During this time he also took us on the West Coast Trail, learned to scuba-dive, water-skied and fished frequently, and maintained a small herd of cattle on the Bradshaw Rd property, his home with Ellen for over 47 years. He was a busy guy.
The loss of our brother in 1975 was a heartbreaking tragedy, deeply affecting us all. And in 1981, another event occurred which profoundly affected Dad’s and our lives. The following is excerpted from a summary kindly written by Alison Taylor (Taylor Pelton Law Corporation), daughter of Don Taylor.
In 1983, the Bank of Nova Scotia called in a demand loan, and wrongfully appointed a receiver, seizing and selling the assets of Bradshaw Construction Co. Ltd. One year later, Bradshaw Construction commenced a lawsuit against the bank. Ten years later, after prolonged and intense litigation, represented by an outstanding local lawyer, Don Taylor, Bradshaw Construction Co. Ltd. was awarded the case, and some very special extra costs, by the BC Court of Appeal. This result was a testament to Mr. Bradshaw, and especially Mr.Taylor; there are comparatively few plaintiffs that could withstand litigation against the resources of a major national bank over such a protracted period of time. The Court’s analysis of the BC costs provisions continues to be one of the leading authorities on the assessments of costs in
the province, thanks to the diligent work of Mr. Taylor. Dad told us it was the principle that mattered; no small business should have to endure such unethical treatment, in the event of a created recession.
After costs were awarded, Dad regained the company, and Bradshaw Construction Co. Ltd. started all over again, building new apartment complexes, a small office complex, and purchasing property. Dad also bought the 60-acre farm where, in his”retirement”, he thoroughly enjoyed developing a working farm, supplying his family and many others with grass-fed and finished beef, and other farmers and ranchers with hay. He and Ellen toured in their new motorhome, and travelled in Europe and the Caribbean.
Ron was 72 when he last waterskiied on the chuck and caught salmon, and 76 when he completed the West Coast Trail one last time, along with his “little rascal”, Julia, whose favorite memory is learning to dance while standing on her Papa’s feet!

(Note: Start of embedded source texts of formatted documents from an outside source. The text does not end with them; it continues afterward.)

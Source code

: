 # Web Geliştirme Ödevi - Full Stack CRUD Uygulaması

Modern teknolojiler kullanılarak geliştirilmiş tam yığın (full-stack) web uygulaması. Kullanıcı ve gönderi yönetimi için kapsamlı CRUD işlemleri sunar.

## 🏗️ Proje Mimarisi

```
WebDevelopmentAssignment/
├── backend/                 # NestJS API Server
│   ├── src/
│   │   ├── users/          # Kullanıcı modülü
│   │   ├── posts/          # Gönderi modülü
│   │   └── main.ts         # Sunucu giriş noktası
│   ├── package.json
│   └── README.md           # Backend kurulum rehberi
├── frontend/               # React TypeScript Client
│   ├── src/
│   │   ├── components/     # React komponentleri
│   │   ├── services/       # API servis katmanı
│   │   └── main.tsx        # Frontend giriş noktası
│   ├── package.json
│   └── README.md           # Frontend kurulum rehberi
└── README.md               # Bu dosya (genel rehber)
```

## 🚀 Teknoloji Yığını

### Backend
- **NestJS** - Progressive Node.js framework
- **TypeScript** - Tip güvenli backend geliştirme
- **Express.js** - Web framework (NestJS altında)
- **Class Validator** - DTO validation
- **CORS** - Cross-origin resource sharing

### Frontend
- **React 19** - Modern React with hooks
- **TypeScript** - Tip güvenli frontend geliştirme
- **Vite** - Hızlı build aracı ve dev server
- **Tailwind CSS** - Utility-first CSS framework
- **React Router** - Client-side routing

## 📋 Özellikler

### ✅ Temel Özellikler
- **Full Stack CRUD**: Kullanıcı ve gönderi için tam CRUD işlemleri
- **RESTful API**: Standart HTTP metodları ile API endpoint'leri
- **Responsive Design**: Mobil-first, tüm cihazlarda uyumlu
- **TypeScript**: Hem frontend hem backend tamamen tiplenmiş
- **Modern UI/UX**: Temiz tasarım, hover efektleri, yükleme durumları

Dad was a complex and accomplished person. He loved us, and taught us that courage can be quiet, strength can be gentle, honesty, integrity and a solid work ethic matter, and love and family are everything. He lived a very, very full life, and built a highly successful business with his intelligence, his hands, and his burning ambition.
Dad lived his last few years in the care of very special and devoted staff at both Deertrail Lodge and Cerwydden. His family deeply thanks the several doctors and wonderfully professional, caring people who looked after Dad in his latter years, and wish them all continued good health.
Funeral services and interment will be held privately through H.W. Wallace Funeral Home. The family acknowledges the multiple businesses and individuals, especially Don Taylor and family, Jackie, his accountant, Kerry, another specialist, Al, Jim, John, and the usual crew, all of whom helped our dad /husband be successful; we are the direct beneficiaries of decades of support and kindnesses. The family also requests that donations in Ron’s name be made to the Cowichan Hospital Foundation, or BC Children’s Hospital, long one of Dad’s favourite charitable causes.